The encoding of Nat is straightforward (exactly the same as the encoding with ΠΣ’s built in sigma type):

Nat : Type.
Nat = Sigma {'Z,'S} (\tag -> 
        Case tag of
        { 'Z -> {'Unit}
        | 'S -> Nat
        }).

And using it is almost as convenient; there are a few extra necessary type annotations.

iterate : (A : Type) -> Nat -> (A -> A) -> (A -> A).
iterate = \A -> \n -> \f -> \x0 ->
             n A (\tag -> \ns ->
                 Case tag of
                 { 'Z -> x0
                 | 'S -> f (iterate A ns f x0)
                 }).

Notably, the “A” after “n” is absent when using the built-in syntax.

Meanwhile, Sigma types make a great encoding for modules. I will switch to the built-in syntax now, because it is a bit cleaner.
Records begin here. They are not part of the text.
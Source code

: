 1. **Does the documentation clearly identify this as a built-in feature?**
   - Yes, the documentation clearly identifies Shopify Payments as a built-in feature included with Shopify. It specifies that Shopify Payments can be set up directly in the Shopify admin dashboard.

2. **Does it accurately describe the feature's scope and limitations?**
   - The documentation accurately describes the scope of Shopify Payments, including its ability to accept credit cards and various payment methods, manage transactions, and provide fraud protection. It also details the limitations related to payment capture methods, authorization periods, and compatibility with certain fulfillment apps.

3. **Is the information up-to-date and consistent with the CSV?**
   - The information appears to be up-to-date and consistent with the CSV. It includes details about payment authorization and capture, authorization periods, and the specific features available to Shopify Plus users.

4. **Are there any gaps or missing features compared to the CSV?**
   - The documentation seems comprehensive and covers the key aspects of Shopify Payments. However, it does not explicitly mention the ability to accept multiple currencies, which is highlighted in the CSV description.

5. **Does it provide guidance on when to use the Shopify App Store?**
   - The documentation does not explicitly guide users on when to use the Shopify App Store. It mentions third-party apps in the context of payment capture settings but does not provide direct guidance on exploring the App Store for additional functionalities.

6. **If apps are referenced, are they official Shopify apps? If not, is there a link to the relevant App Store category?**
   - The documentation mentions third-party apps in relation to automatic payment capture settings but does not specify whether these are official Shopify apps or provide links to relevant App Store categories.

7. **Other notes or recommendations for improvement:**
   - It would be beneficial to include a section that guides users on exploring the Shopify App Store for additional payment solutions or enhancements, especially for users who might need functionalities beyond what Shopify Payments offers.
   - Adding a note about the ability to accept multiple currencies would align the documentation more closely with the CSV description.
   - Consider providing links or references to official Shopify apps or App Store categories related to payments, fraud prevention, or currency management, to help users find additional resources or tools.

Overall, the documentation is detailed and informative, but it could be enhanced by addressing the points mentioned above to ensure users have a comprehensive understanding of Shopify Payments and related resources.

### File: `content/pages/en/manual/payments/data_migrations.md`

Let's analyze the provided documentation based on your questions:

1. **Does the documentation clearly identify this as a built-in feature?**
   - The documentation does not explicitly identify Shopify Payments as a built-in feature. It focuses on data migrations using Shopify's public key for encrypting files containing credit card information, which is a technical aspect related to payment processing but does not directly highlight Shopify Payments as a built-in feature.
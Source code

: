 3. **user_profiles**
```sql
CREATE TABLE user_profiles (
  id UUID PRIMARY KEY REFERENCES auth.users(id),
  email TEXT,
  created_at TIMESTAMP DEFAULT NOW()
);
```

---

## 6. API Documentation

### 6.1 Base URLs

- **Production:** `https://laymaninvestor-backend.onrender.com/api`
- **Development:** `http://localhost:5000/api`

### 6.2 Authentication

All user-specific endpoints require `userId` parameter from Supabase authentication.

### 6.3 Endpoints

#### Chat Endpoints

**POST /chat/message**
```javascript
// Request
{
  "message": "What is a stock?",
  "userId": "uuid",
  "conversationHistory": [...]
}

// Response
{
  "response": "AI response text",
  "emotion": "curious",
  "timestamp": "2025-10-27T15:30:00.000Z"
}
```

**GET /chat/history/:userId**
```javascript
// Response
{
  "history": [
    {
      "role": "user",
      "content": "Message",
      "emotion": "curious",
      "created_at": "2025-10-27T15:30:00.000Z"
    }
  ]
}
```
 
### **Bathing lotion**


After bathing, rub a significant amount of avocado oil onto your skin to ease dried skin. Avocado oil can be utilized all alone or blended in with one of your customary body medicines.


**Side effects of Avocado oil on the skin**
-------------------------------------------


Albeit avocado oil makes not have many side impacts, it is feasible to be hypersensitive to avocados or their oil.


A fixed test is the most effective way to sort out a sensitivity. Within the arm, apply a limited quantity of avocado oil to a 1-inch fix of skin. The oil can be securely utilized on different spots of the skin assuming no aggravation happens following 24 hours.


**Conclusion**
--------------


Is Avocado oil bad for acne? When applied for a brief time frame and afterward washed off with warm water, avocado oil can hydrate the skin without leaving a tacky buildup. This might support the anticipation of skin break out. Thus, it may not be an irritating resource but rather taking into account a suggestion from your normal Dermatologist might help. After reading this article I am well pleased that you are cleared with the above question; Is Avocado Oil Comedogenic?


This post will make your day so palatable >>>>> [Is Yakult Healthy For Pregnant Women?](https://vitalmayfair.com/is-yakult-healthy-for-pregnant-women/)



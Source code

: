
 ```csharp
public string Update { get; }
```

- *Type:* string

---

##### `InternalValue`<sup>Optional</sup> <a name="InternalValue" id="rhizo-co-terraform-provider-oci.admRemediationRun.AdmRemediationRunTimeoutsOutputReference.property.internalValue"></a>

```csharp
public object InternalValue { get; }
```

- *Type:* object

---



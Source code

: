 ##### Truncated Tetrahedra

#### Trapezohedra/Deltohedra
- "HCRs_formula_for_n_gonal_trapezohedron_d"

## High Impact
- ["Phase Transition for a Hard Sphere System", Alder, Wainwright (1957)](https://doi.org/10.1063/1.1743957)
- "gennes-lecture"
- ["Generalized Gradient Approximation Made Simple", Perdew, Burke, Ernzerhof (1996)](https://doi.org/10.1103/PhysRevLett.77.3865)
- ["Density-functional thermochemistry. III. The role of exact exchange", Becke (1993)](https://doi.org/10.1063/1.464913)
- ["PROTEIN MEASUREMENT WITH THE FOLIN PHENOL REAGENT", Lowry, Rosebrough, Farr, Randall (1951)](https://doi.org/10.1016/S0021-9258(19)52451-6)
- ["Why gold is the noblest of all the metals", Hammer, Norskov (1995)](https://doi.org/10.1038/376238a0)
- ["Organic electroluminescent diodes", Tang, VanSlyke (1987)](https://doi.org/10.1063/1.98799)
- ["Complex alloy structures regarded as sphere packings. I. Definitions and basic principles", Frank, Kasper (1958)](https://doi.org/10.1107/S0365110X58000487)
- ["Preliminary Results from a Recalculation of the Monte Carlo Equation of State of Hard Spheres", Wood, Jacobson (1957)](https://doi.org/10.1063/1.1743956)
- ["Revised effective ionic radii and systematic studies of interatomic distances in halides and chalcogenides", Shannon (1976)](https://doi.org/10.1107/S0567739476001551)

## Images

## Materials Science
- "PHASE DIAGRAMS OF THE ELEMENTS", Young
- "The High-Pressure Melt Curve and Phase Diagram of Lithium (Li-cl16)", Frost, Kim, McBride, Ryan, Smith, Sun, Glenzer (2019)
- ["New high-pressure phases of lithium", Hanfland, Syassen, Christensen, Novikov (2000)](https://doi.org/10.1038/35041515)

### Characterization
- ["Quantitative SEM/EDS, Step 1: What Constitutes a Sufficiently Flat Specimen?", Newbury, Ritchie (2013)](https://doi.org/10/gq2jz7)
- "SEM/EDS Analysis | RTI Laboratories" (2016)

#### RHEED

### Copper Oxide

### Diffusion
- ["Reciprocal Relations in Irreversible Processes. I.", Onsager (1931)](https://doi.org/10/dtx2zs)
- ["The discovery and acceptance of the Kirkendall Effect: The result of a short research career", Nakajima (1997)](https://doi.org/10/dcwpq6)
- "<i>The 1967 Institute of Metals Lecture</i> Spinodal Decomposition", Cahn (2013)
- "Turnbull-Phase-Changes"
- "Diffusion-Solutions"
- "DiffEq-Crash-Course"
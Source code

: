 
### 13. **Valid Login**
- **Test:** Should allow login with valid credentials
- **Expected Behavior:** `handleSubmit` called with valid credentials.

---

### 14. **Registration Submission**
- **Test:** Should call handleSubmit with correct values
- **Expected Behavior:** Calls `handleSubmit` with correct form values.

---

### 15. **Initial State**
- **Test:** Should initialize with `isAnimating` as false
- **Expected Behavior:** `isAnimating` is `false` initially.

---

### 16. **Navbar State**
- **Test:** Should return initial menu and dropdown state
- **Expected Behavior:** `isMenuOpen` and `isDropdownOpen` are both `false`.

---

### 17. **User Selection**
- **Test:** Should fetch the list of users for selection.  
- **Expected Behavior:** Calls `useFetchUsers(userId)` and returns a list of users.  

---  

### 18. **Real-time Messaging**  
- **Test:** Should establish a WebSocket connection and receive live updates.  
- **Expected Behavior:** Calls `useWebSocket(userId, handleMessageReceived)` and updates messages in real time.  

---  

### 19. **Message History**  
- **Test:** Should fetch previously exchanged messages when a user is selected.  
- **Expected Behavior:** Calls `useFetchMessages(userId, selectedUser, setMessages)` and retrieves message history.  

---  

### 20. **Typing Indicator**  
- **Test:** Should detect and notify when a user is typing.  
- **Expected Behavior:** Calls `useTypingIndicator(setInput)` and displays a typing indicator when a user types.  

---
It looks like this: (x : A ; B), which is just like the Haskell pair (A,B), except that it names the element of type A so that B may depend on it. Also, ; associates to the right, so we can make multi-field syntax.

So here is a first-class Nat module:

NatModule : Nat : Type
          ; zero : Nat
          ; succ : Nat -> Nat
          ; iterate : (A : Type) -> Nat -> (A -> A) -> (A -> A)
          ; {'Unit}.
NatModule = Nat, zero, succ, iterate, 'Unit.

So the core calculus already supports first-class modules (this is true of any dependently typed language). Throw a little syntax sugar on that and I might start to prefer this to Haskell.

Which is good, because the plan is to bootstrap in Haskell and then switch to all-PiSigma, until I can build a rudimentary Haskellish interpreter that compiles down to PiSigma.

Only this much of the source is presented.